Über Jahrzehnte wurden selektive Serotonin-Wiederaufnahmehemmer (SSRIs) als logische pharmakologische Antwort auf ein scheinbar klar definiertes Problem verstanden. Die Erzählung war einfach. Depression sei primär Ausdruck eines Serotoninmangels, dieser werde medikamentös korrigiert, die Stimmung stabilisiere sich. 

 

Inzwischen gilt diese theoretische Grundlage als deutlich verkürzt.

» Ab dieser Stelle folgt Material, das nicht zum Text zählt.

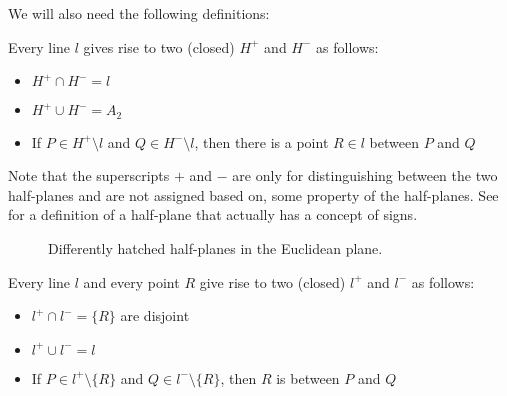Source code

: \begin{definition}\label{def:euclidean_plane_auxiliary_definitions}
  We will also need the following definitions:
  \begin{thmenum}
     Every line \( l \) gives rise to two (closed)  \( H^+ \) and \( H^- \) as follows:
    \begin{itemize}
      \item \( H^+ \cap H^- = l \)
      \item \( H^+ \cup H^- = A_2 \)
      \item If \( P \in H^+ \setminus l \) and \( Q \in H^- \setminus l \), then there is a point \( R \in l \) between \( P \) and \( Q \)
    \end{itemize}

    Note that the superscripts \( + \) and \( - \) are only for distinguishing between the two half-planes and are not assigned based on, some property of the half-planes. See  for a definition of a half-plane that actually has a concept of signs.

    \begin{figure}
      \centering
      \iffalse\begin{mplibcode}
        input metapost/plotting;

        u := 1cm;

        beginfig(1);
        input hatching;

        path l, Hp, Hm;
        l = (0, -1) * u -- (3, 0) * u;
        draw l;

        Hp = l -- (3, 0.5) * u -- (0, 0.5) * u -- cycle;
        hatchfill Hp withcolor (45, 1mm, -.5bp);
        label.ulft("$H^+$", startpoint of l);

        Hm = l -- (3, -1.5) * u -- (0, -1.5) * u -- cycle;
        hatchfill Hm withcolor (135, 1mm, -.5bp);
        label.lrt("$H^-$", endpoint of l);
        endfig;
      \end{mplibcode}\fi

      \caption{Differently hatched half-planes in the Euclidean plane.}\label{def:affine_plane/bound_vector/half_plane}
    \end{figure}

     Every line \( l \) and every point \( R \) give rise to two (closed)  \( l^+ \) and \( l^- \) as follows:
    \begin{itemize}
      \item \( l^+ \cap l^- = \{ R \} \) are disjoint
      \item \( l^+ \cup l^- = l \)
      \item If \( P \in l^+ \setminus \{ R \} \) and \( Q \in l^- \setminus \{ R \} \), then \( R \) is between \( P \) and \( Q \)
    \end{itemize}


\end{thmenum}
\end{definition}
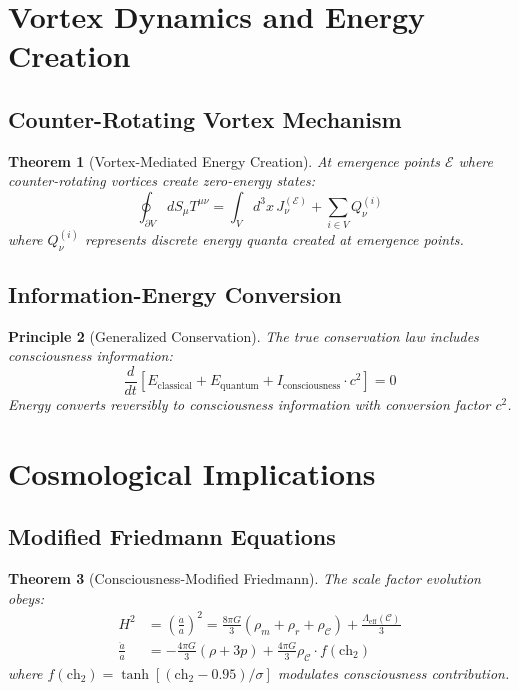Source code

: \documentclass[12pt,letterpaper]{article}
\newtheorem{theorem}{Theorem}[section]
\newtheorem{principle}[theorem]{Principle}
\newcommand{\chh}{\mathrm{ch}_2}
\newcommand{\Tmunu}{T^{\mu\nu}}
\begin{document}
\section{Vortex Dynamics and Energy Creation}

\subsection{Counter-Rotating Vortex Mechanism}

\begin{theorem}[Vortex-Mediated Energy Creation]
At emergence points $\mathcal{E}$ where counter-rotating vortices create zero-energy states:
\begin{equation}
\oint_{\partial V} dS_\mu \Tmunu = \int_V d^3x \, J_\nu^{(\mathcal{E})} + \sum_{i \in V} Q_\nu^{(i)}
\end{equation}
where $Q_\nu^{(i)}$ represents discrete energy quanta created at emergence points.
\end{theorem}

\subsection{Information-Energy Conversion}

\begin{principle}[Generalized Conservation]
The true conservation law includes consciousness information:
\begin{equation}
\boxed{\frac{d}{dt} \left[ E_\mathrm{classical} + E_\mathrm{quantum} + I_\mathrm{consciousness} \cdot c^2 \right] = 0}
\end{equation}
Energy converts reversibly to consciousness information with conversion factor $c^2$.
\end{principle}

\section{Cosmological Implications}

\subsection{Modified Friedmann Equations}

\begin{theorem}[Consciousness-Modified Friedmann]
The scale factor evolution obeys:
\begin{align}
H^2 &= \left(\frac{\dot{a}}{a}\right)^2 = \frac{8\pi G}{3}(\rho_m + \rho_r + \rho_\mathcal{C}) + \frac{\Lambda_\mathrm{eff}(\mathcal{C})}{3} \\
\frac{\ddot{a}}{a} &= -\frac{4\pi G}{3}(\rho + 3p) + \frac{4\pi G}{3} \rho_\mathcal{C} \cdot f(\chh)
\end{align}
where $f(\chh) = \tanh[(\chh - 0.95)/\sigma]$ modulates consciousness contribution.
\end{theorem}
\end{document}

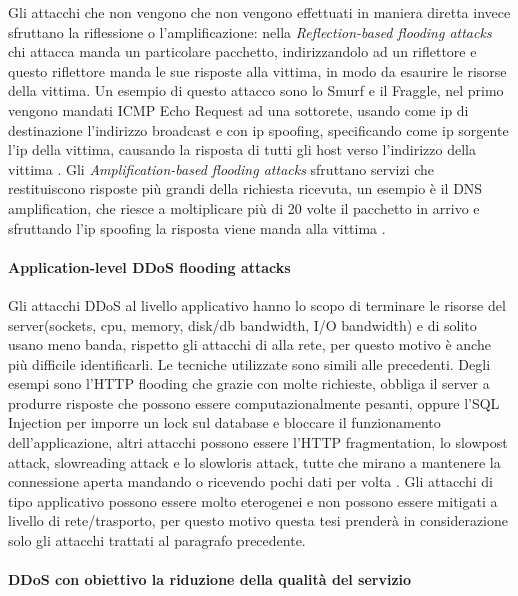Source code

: Gli attacchi che non vengono che non vengono effettuati in maniera diretta invece sfruttano la riflessione o l'amplificazione: nella \emph{Reflection-based flooding attacks} chi attacca manda un particolare pacchetto, indirizzandolo ad un riflettore e questo riflettore manda le sue risposte alla vittima, in modo da esaurire le risorse della vittima. Un esempio di questo attacco sono lo Smurf e il Fraggle, nel primo vengono mandati ICMP Echo Request ad una sottorete, usando come ip di destinazione l'indirizzo broadcast e con ip spoofing, specificando come ip sorgente l'ip della vittima, causando la risposta di tutti gli host verso l'indirizzo della vittima \cite{ddos_survey_2}.
Gli \emph{Amplification-based flooding attacks} sfruttano servizi che restituiscono risposte più grandi della richiesta ricevuta, un esempio è il DNS amplification, che riesce a moltiplicare più di 20 volte il pacchetto in arrivo e sfruttando l'ip spoofing la risposta viene manda alla vittima \cite{ddos_survey_1}.
\paragraph{Application-level DDoS flooding attacks} %
Gli attacchi DDoS al livello applicativo hanno lo scopo di terminare le risorse del server(sockets, cpu, memory, disk/db bandwidth, I/O bandwidth) e di solito usano meno banda, rispetto gli attacchi di alla rete, per questo motivo è anche più difficile identificarli. Le tecniche utilizzate sono simili alle precedenti. Degli esempi sono l'HTTP flooding che grazie con molte richieste, obbliga il server a produrre risposte che possono essere computazionalmente pesanti, oppure l'SQL Injection per imporre un lock sul database e bloccare il funzionamento dell'applicazione, altri attacchi possono essere l'HTTP fragmentation, lo slowpost attack, slowreading attack e lo slowloris attack, tutte che mirano a mantenere la connessione aperta mandando o ricevendo pochi dati per volta \cite{ddos_survey_1}.
Gli attacchi di tipo applicativo possono essere molto eterogenei e non possono essere mitigati a livello di rete/trasporto, per questo motivo questa tesi prenderà in considerazione solo gli attacchi trattati al paragrafo precedente.

\paragraph{DDoS con obiettivo la riduzione della qualità del servizio}

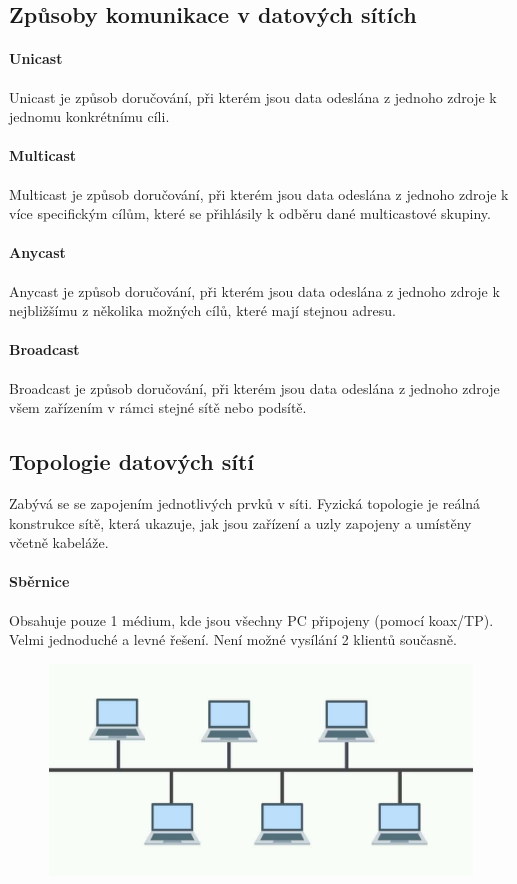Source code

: \subsection{Způsoby komunikace v datových sítích}
\paragraph{Unicast}
Unicast je způsob doručování, při kterém jsou data odeslána z jednoho zdroje k jednomu konkrétnímu cíli.
\paragraph{Multicast}
Multicast je způsob doručování, při kterém jsou data odeslána z jednoho zdroje k více specifickým cílům, které se přihlásily k odběru dané multicastové skupiny.
\paragraph{Anycast}
Anycast je způsob doručování, při kterém jsou data odeslána z jednoho zdroje k nejbližšímu z několika možných cílů, které mají stejnou adresu.
\paragraph{Broadcast}
Broadcast je způsob doručování, při kterém jsou data odeslána z jednoho zdroje všem zařízením v rámci stejné sítě nebo podsítě.

\subsection{Topologie datových sítí}
Zabývá se se zapojením jednotlivých prvků v síti. Fyzická topologie je reálná konstrukce sítě, která ukazuje, jak jsou zařízení a uzly zapojeny a umístěny včetně kabeláže.

\paragraph{Sběrnice}
Obsahuje pouze 1 médium, kde jsou všechny PC připojeny (pomocí koax/TP). Velmi jednoduché a levné řešení. 
Není možné vysílání 2 klientů současně.
\begin{figure}[h]
\centering
\includegraphics[scale=0.1]{sections/10_kom_roz_dat_sit/images/bus.jpg}
\end{figure}

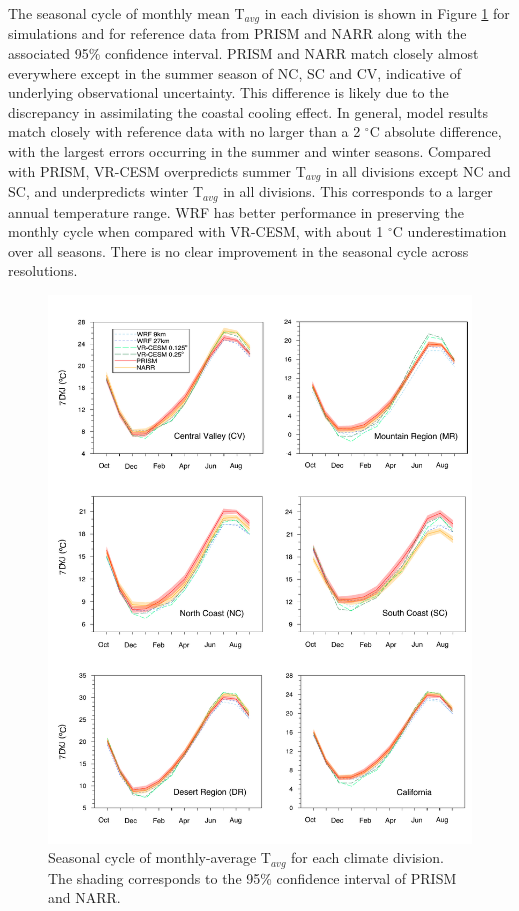 The seasonal cycle of monthly mean T$_{avg}$ in each division is shown in Figure \ref{fig:Figure 6} for simulations and for reference data from PRISM and NARR along with the associated 95\% confidence interval. PRISM and NARR match closely almost everywhere except in the summer season of NC, SC and CV, indicative of underlying observational uncertainty. This difference is likely due to the discrepancy in assimilating the coastal cooling effect.  In general, model results match closely with reference data with no larger than a 2 $^\circ$C absolute difference, with the largest errors occurring in the summer and winter seasons.  Compared with PRISM, VR-CESM overpredicts summer T$_{avg}$ in all divisions except NC and SC, and underpredicts winter T$_{avg}$ in all divisions.  This corresponds to a larger annual temperature range. WRF has better performance in preserving the monthly cycle when compared with VR-CESM, with about 1 $^\circ$C underestimation over all seasons. There is no clear improvement in the seasonal cycle across resolutions.

\begin{figure}
\begin{center}
\includegraphics[width=6in]{trd_t2avg_allzones.pdf}
\end{center}
\caption{Seasonal cycle of monthly-average T$_{avg}$ for each climate division. The shading corresponds to the 95\% confidence interval of PRISM and NARR. } \label{fig:Figure 6}
\end{figure}

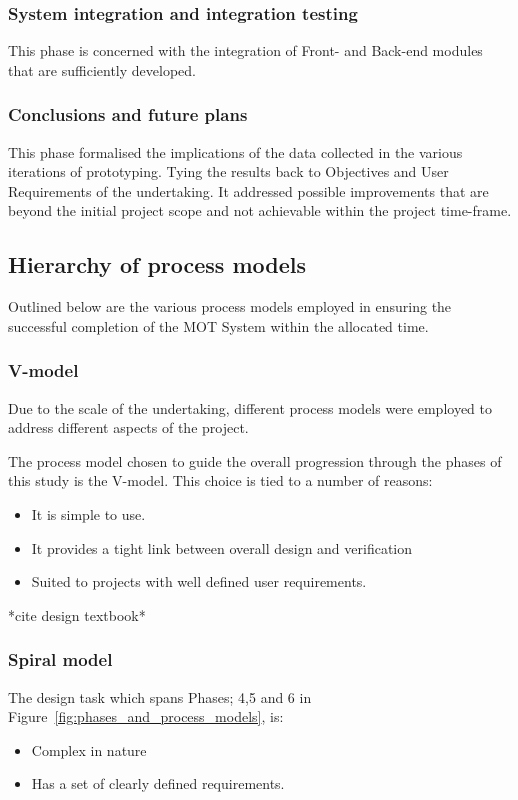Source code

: \subsubsection{System integration and integration testing}
This phase is concerned with the integration of Front- and Back-end modules that
are sufficiently developed. 

\subsubsection{Conclusions and future plans}
This phase formalised the implications of the data collected in the various
iterations of prototyping. Tying the results back to Objectives and User
Requirements of the undertaking.
It addressed possible improvements that are beyond the initial project scope
and not achievable within the project time-frame.



\subsection{Hierarchy of process models}
Outlined below are the various process models employed in ensuring the
successful completion of the MOT System within the allocated time.

\subsubsection{V-model}
Due to the scale of the undertaking, different process models were employed to
address different aspects of the project.

The process model chosen to guide the overall progression through the phases of
this study is the V-model. This choice is tied to a number of reasons: 
\begin{itemize}
    \item It is simple to use.
    \item It provides a tight link between overall design and verification 
    \item Suited to projects with well defined user requirements.
\end{itemize}

*cite design textbook*

\subsubsection{Spiral model}
The design task which spans Phases; 4,5 and 6 in Figure~\ref{fig:phases_and_process_models}, is: 
\begin{itemize}
    \item Complex in nature
    \item Has a set of clearly defined requirements. 
\end{itemize}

Die umfassende Umbrella-Review zum aktuellen Stand der Serotoninforschung von Moncrieff und Kollegen (2023) fand keinen konsistenten Beleg dafür, dass eine verminderte Serotoninaktivität die primäre Ursache depressiver Erkrankungen darstellt. Serotonerge Signalwege sind relevant, allerdings mehr symptomatisch als ursächlich. Das lineare Defizitmodell trägt nicht. 

 

Wenn das Fundament nicht trägt, muss die therapeutische Praxis neu eingeordnet werden. 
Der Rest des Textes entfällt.